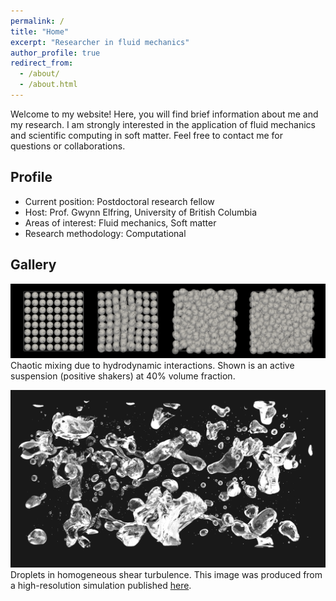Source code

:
 ```yaml
---
permalink: /
title: "Home"
excerpt: "Researcher in fluid mechanics"
author_profile: true
redirect_from:
  - /about/
  - /about.html
---
```


Welcome to my website!
Here, you will find brief information about me and my research.
I am strongly interested in the application of fluid mechanics and scientific computing in soft matter.
Feel free to contact me for questions or collaborations.

## Profile

* Current position: Postdoctoral research fellow
* Host: Prof. Gwynn Elfring, University of British Columbia
* Areas of interest: Fluid mechanics, Soft matter
* Research methodology: Computational


## Gallery

![squirmers](images/phi40-lattice-rand-ori.png "Squirmers")
Chaotic mixing due to hydrodynamic interactions.
Shown is an active suspension (positive shakers) at 40% volume fraction.

![droplets](images/cover_pic.png "Droplets")
Droplets in homogeneous shear turbulence.
This image was produced from a high-resolution simulation published
[here](https://www.cambridge.org/core/journals/journal-of-fluid-mechanics/article/droplets-in-homogeneous-shear-turbulence/49BE8A80FEFCFB934104005EB74A7E69).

****

**Assigned task**
Give all of the material again, exactly, apart from the pictures.

**Response to the task**
Source code

:
 ```yaml
---
permalink: /
title: "Home"
excerpt: "Researcher in fluid mechanics"
author_profile: true
redirect_from:
  - /about/
  - /about.html
---
```


Welcome to my website!
Here, you will find brief information about me and my research.
I am strongly interested in the application of fluid mechanics and scientific computing in soft matter.
Feel free to contact me for questions or collaborations.

## Profile

* Current position: Postdoctoral research fellow
* Host: Prof. Gwynn Elfring, University of British Columbia
* Areas of interest: Fluid mechanics, Soft matter
* Research methodology: Computational


## Gallery

![squirmers](images/phi40-lattice-rand-ori.png "Squirmers")
Chaotic mixing due to hydrodynamic interactions.
Shown is an active suspension (positive shakers) at 40% volume fraction.

![droplets](images/cover_pic.png "Droplets")
Droplets in homogeneous shear turbulence.
This image was produced from a high-resolution simulation published
[here](https://www.cambridge.org/core/journals/journal-of-fluid-mechanics/article/droplets-in-homogeneous-shear-turbulence/49BE8A80FEFCFB934104005EB74A7E69).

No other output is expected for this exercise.